From the records below, please repeat exactly the line that has "http://www.apache.org/licenses/LICENSE-2.0", the line that has "See the License", and every line between them, and nothing else.

Stored data entries:

+ + + +

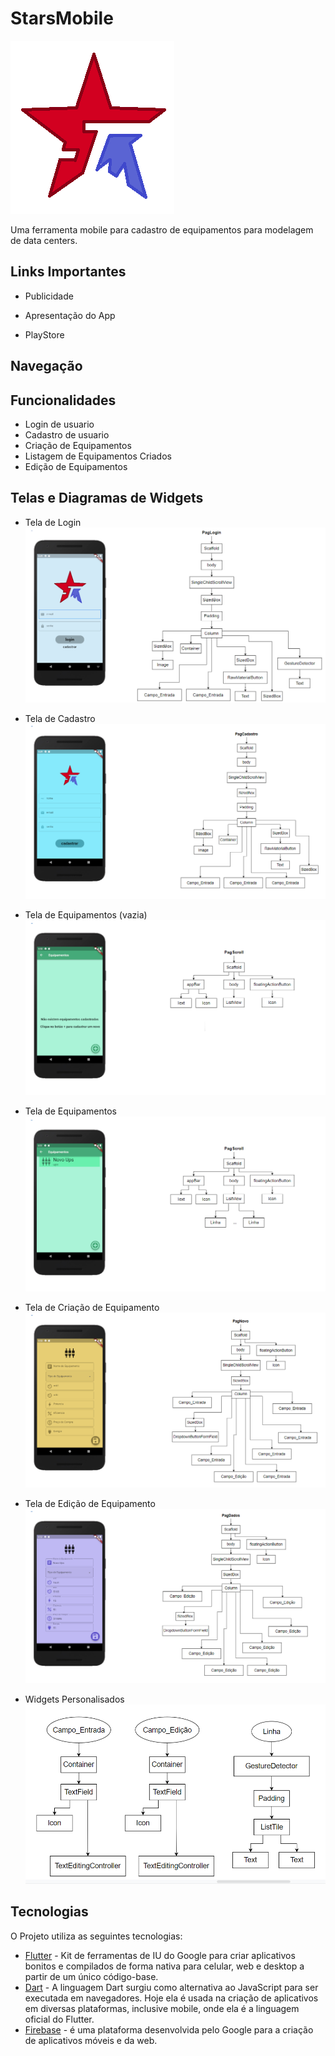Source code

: # StarsMobile

![logo](https://github.com/WendersonLeonardo/Stars-Mobile-FPA/blob/main/assets/images/logo.png)

Uma ferramenta mobile para cadastro de equipamentos para modelagem de data centers.

## Links Importantes
- Publicidade

- Apresentação do App

- PlayStore

## Navegação

## Funcionalidades

- Login de usuario
- Cadastro de usuario
- Criação de Equipamentos
- Listagem de Equipamentos Criados
- Edição de Equipamentos

## Telas e Diagramas de Widgets
- Tela de Login
![tela1](https://github.com/WendersonLeonardo/Stars-Mobile-FPA/blob/main/assets/telas/diagrama_tela1.png)

- Tela de Cadastro
![tela2](https://github.com/WendersonLeonardo/Stars-Mobile-FPA/blob/main/assets/telas/diagrama_tela2.png)

- Tela de Equipamentos (vazia)
![tela3](https://github.com/WendersonLeonardo/Stars-Mobile-FPA/blob/main/assets/telas/diagrama_tela3.png)

- Tela de Equipamentos
![tela3.5](https://github.com/WendersonLeonardo/Stars-Mobile-FPA/blob/main/assets/telas/diagrama_tela3.5.png)

- Tela de Criação de Equipamento
![tela4](https://github.com/WendersonLeonardo/Stars-Mobile-FPA/blob/main/assets/telas/diagrama_tela4.png)

- Tela de Edição de Equipamento
![tela5](https://github.com/WendersonLeonardo/Stars-Mobile-FPA/blob/main/assets/telas/diagrama_tela5.png)

- Widgets Personalisados
![widgets](https://github.com/WendersonLeonardo/Stars-Mobile-FPA/blob/main/assets/telas/widgets%20personalisados.PNG)

## Tecnologias

O Projeto utiliza as seguintes tecnologias:

- [Flutter](https://flutter.dev/) - Kit de ferramentas de IU do Google para criar aplicativos bonitos e compilados de forma nativa para celular, web e desktop a partir de um único código-base.
- [Dart](https://dart.dev/) - A linguagem Dart surgiu como alternativa ao JavaScript para ser executada em navegadores. Hoje ela é usada na criação de aplicativos em diversas 
plataformas, inclusive mobile, onde ela é a linguagem oficial do Flutter.
- [Firebase](https://firebase.google.com/?hl=pt-br) -  é uma plataforma desenvolvida pelo Google para a criação de aplicativos móveis e da web.
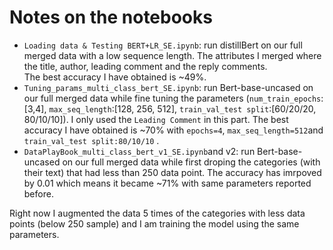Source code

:# Notes on the notebooks

- `Loading data & Testing BERT+LR_SE.ipynb`: run distillBert on our full merged data with a low sequence length. The attributes I merged where the title, author, leading comment and the reply comments.  
The best accuracy I have obtained is ~49%.
- `Tuning_params_multi_class_bert_SE.ipynb`: run Bert-base-uncased on our full merged data while fine tuning the parameters (`num_train_epochs`:[3,4], `max_seq_length`:[128, 256, 512], `train_val_test split`:[60/20/20, 80/10/10]). I only used the `Leading Comment` in this part.
The best accuracy I have obtained is ~70% with `epochs=4`, `max_seq_length=512`and `train_val_test split:80/10/10` .
- `DataPlayBook_multi_class_bert_v1_SE.ipynb`and v2: run Bert-base-uncased on our full merged data while first droping the categories (with their text) that had less than 250 data point. The accuracy has imrpoved by 0.01 which means it became ~71% with same parameters reported before.

Right now I augmented the data 5 times of the categories with less data points (below 250 sample) and I am training the model using the same parameters.
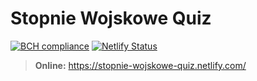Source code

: # Stopnie Wojskowe Quiz

[![BCH compliance](https://bettercodehub.com/edge/badge/mickuki112/ArmyQuiz?branch=master)](https://bettercodehub.com/)
[![Netlify Status](https://api.netlify.com/api/v1/badges/c3f4140b-25a1-4233-99be-ea40f6aadd30/deploy-status)](https://app.netlify.com/sites/stopnie-wojskowe-quiz/deploys)


> **Online:** https://stopnie-wojskowe-quiz.netlify.com/

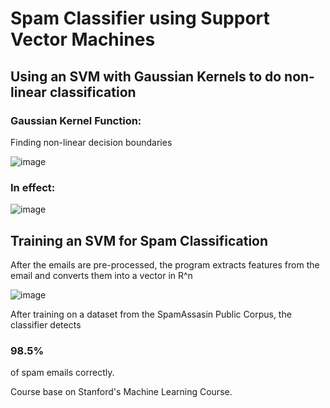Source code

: # Spam Classifier using Support Vector Machines

## Using an SVM with Gaussian Kernels to do non-linear classification 

### Gaussian Kernel Function:
Finding non-linear decision boundaries

![image](https://user-images.githubusercontent.com/41659296/56093391-29bf0280-5e96-11e9-8f64-ac2b64e4a346.png)

### In effect:
![image](https://user-images.githubusercontent.com/41659296/56093403-4bb88500-5e96-11e9-9a88-d7ea16b668a7.png)


## Training an SVM for Spam Classification
After the emails are pre-processed, the program extracts features from the email and converts them into a vector in R^n

![image](https://user-images.githubusercontent.com/41659296/56093443-ec0ea980-5e96-11e9-93bc-69ae53f69660.png)

After training on a dataset from the SpamAssasin Public Corpus, the classifier detects 
### 98.5% 
of spam emails correctly.

Course base on Stanford's Machine Learning Course.
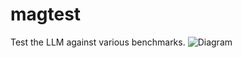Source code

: # magtest

Test the LLM against various benchmarks.
![Diagram](https://github.com/user-attachments/assets/bb0cfde5-f873-4dbf-9359-ec66bcad9bca)
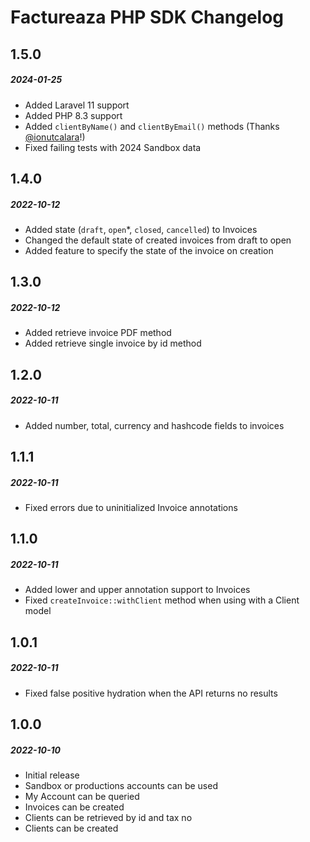 # Factureaza PHP SDK Changelog

## 1.5.0
##### 2024-01-25

- Added Laravel 11 support
- Added PHP 8.3 support
- Added `clientByName()` and `clientByEmail()` methods (Thanks [@ionutcalara](https://github.com/ionutcalara)!)
- Fixed failing tests with 2024 Sandbox data

## 1.4.0
##### 2022-10-12

- Added state (`draft`, `open`*, `closed`, `cancelled`) to Invoices
- Changed the default state of created invoices from draft to open
- Added feature to specify the state of the invoice on creation

## 1.3.0
##### 2022-10-12

- Added retrieve invoice PDF method
- Added retrieve single invoice by id method

## 1.2.0
##### 2022-10-11

- Added number, total, currency and hashcode fields to invoices

## 1.1.1
##### 2022-10-11

- Fixed errors due to uninitialized Invoice annotations

## 1.1.0
##### 2022-10-11

- Added lower and upper annotation support to Invoices
- Fixed `createInvoice::withClient` method when using with a Client model

## 1.0.1
##### 2022-10-11

- Fixed false positive hydration when the API returns no results

## 1.0.0
##### 2022-10-10

- Initial release
- Sandbox or productions accounts can be used
- My Account can be queried
- Invoices can be created
- Clients can be retrieved by id and tax no
- Clients can be created
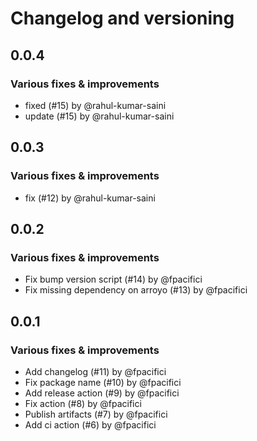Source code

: # Changelog and versioning
## 0.0.4

### Various fixes & improvements

- fixed (#15) by @rahul-kumar-saini
- update (#15) by @rahul-kumar-saini

## 0.0.3

### Various fixes & improvements

- fix (#12) by @rahul-kumar-saini

## 0.0.2

### Various fixes & improvements

- Fix bump version script (#14) by @fpacifici
- Fix missing dependency on arroyo (#13) by @fpacifici

## 0.0.1

### Various fixes & improvements

- Add changelog (#11) by @fpacifici
- Fix package name (#10) by @fpacifici
- Add release action (#9) by @fpacifici
- Fix action (#8) by @fpacifici
- Publish artifacts (#7) by @fpacifici
- Add ci action (#6) by @fpacifici

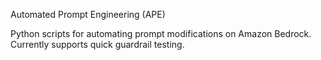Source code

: Automated Prompt Engineering (APE)

Python scripts for automating prompt modifications on Amazon Bedrock. Currently supports quick guardrail testing.
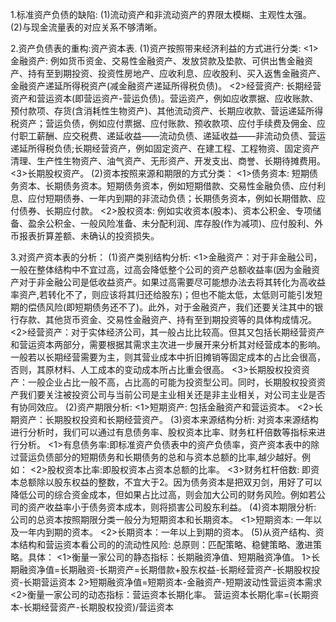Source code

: 1.标准资产负债的缺陷:
  (1)流动资产和非流动资产的界限太模糊、主观性太强。
  (2)与现金流量表的对应关系不够清晰。

2.资产负债表的重构:资产资本表.
  (1)资产按照带来经济利益的方式进行分类:
    <1>金融资产: 例如货币资金、交易性金融资产、发放贷款及垫款、可供出售金融资产、持有至到期投资、投资性房地产、应收利息、应收股利、买入返售金融资产、金融资产递延所得税资产(减金融资产递延所得税负债)。
    <2>经营资产: 长期经营资产和营运资本(即营运资产-营运负债)。营运资产，例如应收票据、应收账款、预付款项、存货(含消耗性生物资产)、其他流动资产、长期应收款、营运递延所得税资产；营运负债，例如应付票据、应付账款、预收款项、应付手续费及佣金、应付职工薪酬、应交税费、递延收益——流动负债、递延收益——非流动负债、营运递延所得税负债;长期经营资产，例如固定资产、在建工程、工程物资、固定资产清理、生产性生物资产、油气资产、无形资产、开发支出、商誉、长期待摊费用。
    <3>长期股权资产。
  (2)资本按照来源和期限的方式分类：
    <1>债务资本: 短期债务资本、长期债务资本。短期债务资本，例如短期借款、交易性金融负债、应付利息、应付短期债券、一年内到期的非流动负债；长期债务资本，例如长期借款、应付债券、长期应付款。
    <2>股权资本: 例如实收资本(股本)、资本公积金、专项储备、盈余公积金、一般风险准备、未分配利润、库存股(作为减项)、应付股利、外币报表折算差额、未确认的投资损失。
    
3.对资产资本表的分析：
  (1)资产类别结构分析:
    <1>金融资产：对于非金融公司，一般在整体结构中不宜过高，过高会降低整个公司的资产总额收益率(因为金融资产对于非金融公司是低收益资产。如果过高需要尽可能想办法去将其转化为高收益率资产,若转化不了，则应该将其归还给股东)；但也不能太低，太低则可能引发短期的偿债风险(即短期债务还不了)。此外，对于金融资产，我们还要关注其中的银行存款、其他货币资金、交易性金融资产、持有至到期投资等的具体构成情况。
    <2>经营资产：对于实体经济公司，其一般占比比较高。但其又包括长期经营资产和营运资本两部分，需要根据其需求主次进一步展开来分析其对经营成本的影响。一般若以长期经营需要为主，则其营业成本中折旧摊销等固定成本的占比会很高，否则，其原材料、人工成本的变动成本所占比重会很高。
    <3>长期股权投资资产：一般企业占比一般不高，占比高的可能为投资型公司。同时，长期股权投资资产我们要关注被投资公司与当前公司是主业相关还是非主业相关，对公司主业是否有协同效应。
  (2)资产期限分析:
    <1>短期资产: 包括金融资产和营运资本。
    <2>长期资产：长期股权投资和长期经营资产。
  (3)资本来源结构分析:
    对资本来源结构进行分析时，我们可以通过有息债务率、股权资本比率、财务杠杆倍数等指标来进行分析。
    <1>有息债务率:即标准资产负债表中的资产负债率，资产资本表中的除过营运负债部分的短期债务和长期债务的总和与资本总额的比率,越少越好。例如：
    <2>股权资本比率:即股权资本占资本总额的比率。
    <3>财务杠杆倍数: 即资本总额除以股东权益的整数，不宜大于2。因为债务资本是把双刃剑，用好了可以降低公司的综合资金成本，但如果占比过高，则会加大公司的财务风险。例如若公司的资产收益率小于债务资本成本，则将损害公司股东利益。
  (4)资本期限分析:
    公司的总资本按照期限分类一般分为短期资本和长期资本。
    <1>短期资本: 一年以及一年内到期的资本。
    <2>长期资本：一年以上到期的资本。
  (5)从资产结构、资本结构和营运资本看公司的的流动性风险:
    总原则：匹配策略、稳健策略、激进策略。具体：
    <1>衡量一家公司的静态指标：长期融资净值、短期融资净值。
      1>长期融资净值=长期融资-长期资产=长期借款+股东权益-长期经营资产-长期股权投资-长期营运资本
      2>短期融资净值=短期资本-金融资产-短期波动性营运资本需求
    <2>衡量一家公司的动态指标：营运资本长期化率。
       营运资本长期化率=(长期资本-长期经营资产-长期股权投资)/营运资本    
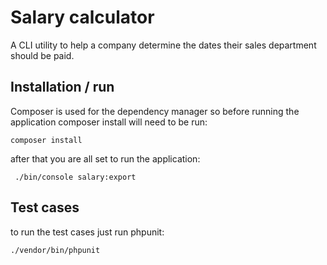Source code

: Salary calculator
=================

A CLI utility to help a company determine the dates their sales department should be paid.

Installation / run
------------------
Composer is used for the dependency manager so before running the application composer install will need to be run:

    composer install

after that you are all set to run the application:

     ./bin/console salary:export

Test cases
----------
to run the test cases just run phpunit:

    ./vendor/bin/phpunit
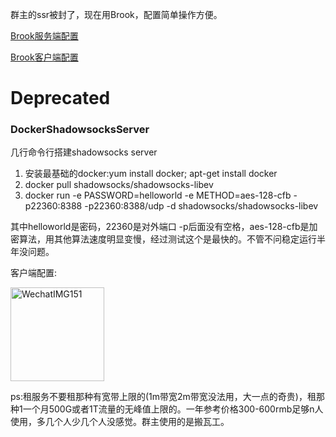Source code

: 

群主的ssr被封了，现在用Brook，配置简单操作方便。

[Brook服务端配置](https://txthinking.github.io/brook/#/zh-cn/brook-server)

[Brook客户端配置](https://txthinking.github.io/brook/#/zh-cn/install-gui-client)

# Deprecated
### DockerShadowsocksServer

几行命令行搭建shadowsocks server

1. 安装最基础的docker:yum install docker; apt-get install docker
2. docker pull shadowsocks/shadowsocks-libev
3. docker run -e PASSWORD=helloworld -e METHOD=aes-128-cfb -p22360:8388 -p22360:8388/udp -d shadowsocks/shadowsocks-libev

其中helloworld是密码，22360是对外端口 -p后面没有空格，aes-128-cfb是加密算法，用其他算法速度明显变慢，经过测试这个是最快的。不管不问稳定运行半年没问题。

客户端配置:

<img width="150" alt="WechatIMG151" src="https://user-images.githubusercontent.com/2038071/110611311-0f008000-81ca-11eb-97b4-18fb7aa1d941.png">


ps:租服务不要租那种有宽带上限的(1m带宽2m带宽没法用，大一点的奇贵)，租那种1一个月500G或者1T流量的无峰值上限的。一年参考价格300-600rmb足够n人使用，多几个人少几个人没感觉。群主使用的是搬瓦工。

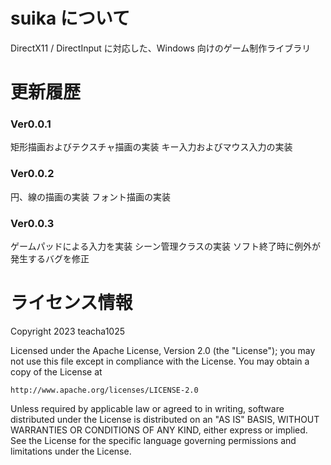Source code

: ﻿# suika について

DirectX11 / DirectInput に対応した、Windows 向けのゲーム制作ライブラリ

# 更新履歴

### Ver0.0.1

矩形描画およびテクスチャ描画の実装
キー入力およびマウス入力の実装

### Ver0.0.2

円、線の描画の実装
フォント描画の実装

### Ver0.0.3

ゲームパッドによる入力を実装
シーン管理クラスの実装
ソフト終了時に例外が発生するバグを修正

# ライセンス情報

Copyright 2023 teacha1025

Licensed under the Apache License, Version 2.0 (the "License");
you may not use this file except in compliance with the License.
You may obtain a copy of the License at

    http://www.apache.org/licenses/LICENSE-2.0

Unless required by applicable law or agreed to in writing, software
distributed under the License is distributed on an "AS IS" BASIS,
WITHOUT WARRANTIES OR CONDITIONS OF ANY KIND, either express or implied.
See the License for the specific language governing permissions and
limitations under the License.
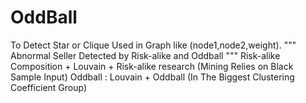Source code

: # OddBall
To Detect Star or Clique Used in Graph like (node1,node2,weight).
"""
Abnormal Seller Detected by Risk-alike and Oddball
"""
Risk-alike Composition + Louvain + Risk-alike research (Mining Relies on Black Sample Input)
Oddball : Louvain + Oddball (In The Biggest Clustering Coefficient Group)
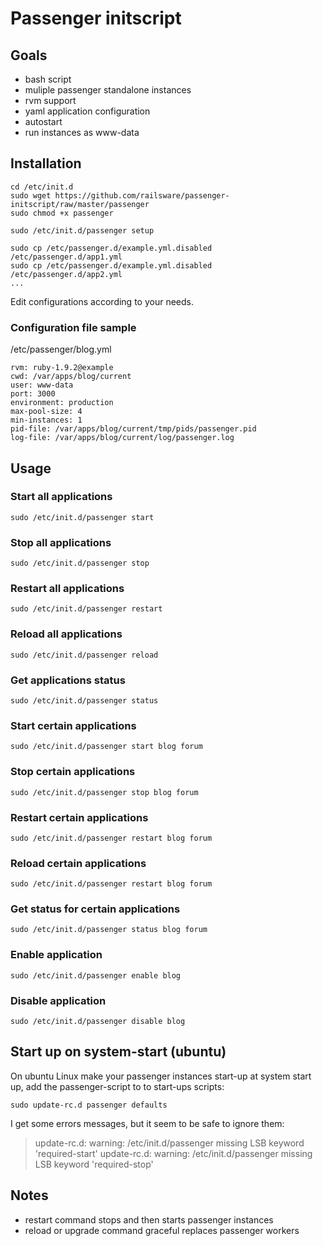 Passenger initscript
====================

Goals
-----

* bash script
* muliple passenger standalone instances
* rvm support
* yaml application configuration
* autostart
* run instances as www-data

Installation
------------

    cd /etc/init.d
    sudo wget https://github.com/railsware/passenger-initscript/raw/master/passenger
    sudo chmod +x passenger

    sudo /etc/init.d/passenger setup

    sudo cp /etc/passenger.d/example.yml.disabled /etc/passenger.d/app1.yml
    sudo cp /etc/passenger.d/example.yml.disabled /etc/passenger.d/app2.yml
    ...

Edit configurations according to your needs.

### Configuration file sample

/etc/passenger/blog.yml

    rvm: ruby-1.9.2@example
    cwd: /var/apps/blog/current
    user: www-data
    port: 3000
    environment: production
    max-pool-size: 4
    min-instances: 1
    pid-file: /var/apps/blog/current/tmp/pids/passenger.pid
    log-file: /var/apps/blog/current/log/passenger.log

Usage
-----

### Start all applications

    sudo /etc/init.d/passenger start

### Stop all applications

    sudo /etc/init.d/passenger stop

### Restart all applications

    sudo /etc/init.d/passenger restart

### Reload all applications

    sudo /etc/init.d/passenger reload

### Get applications status

    sudo /etc/init.d/passenger status

### Start certain applications

    sudo /etc/init.d/passenger start blog forum

### Stop certain applications

    sudo /etc/init.d/passenger stop blog forum

### Restart certain applications

    sudo /etc/init.d/passenger restart blog forum

### Reload certain applications

    sudo /etc/init.d/passenger restart blog forum

### Get status for certain applications

    sudo /etc/init.d/passenger status blog forum

### Enable application

    sudo /etc/init.d/passenger enable blog

### Disable application

    sudo /etc/init.d/passenger disable blog

Start up on system-start (ubuntu)
------------
On ubuntu Linux make your passenger instances start-up at system start up, add the passenger-script to to start-ups scripts:
    
    sudo update-rc.d passenger defaults 

I get some errors messages, but it seem to be safe to ignore them:

> update-rc.d: warning: /etc/init.d/passenger missing LSB keyword 'required-start'
> update-rc.d: warning: /etc/init.d/passenger missing LSB keyword 'required-stop'


Notes
-----

* restart command stops and then starts passenger instances
* reload or upgrade command graceful replaces passenger workers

+ + + +

### Exercise response
    http://www.apache.org/licenses/LICENSE-2.0

Unless required by applicable law or agreed to in writing, software
distributed under the License is distributed on an "AS IS" BASIS,
WITHOUT WARRANTIES OR CONDITIONS OF ANY KIND, either express or implied.
See the License for the specific language governing permissions and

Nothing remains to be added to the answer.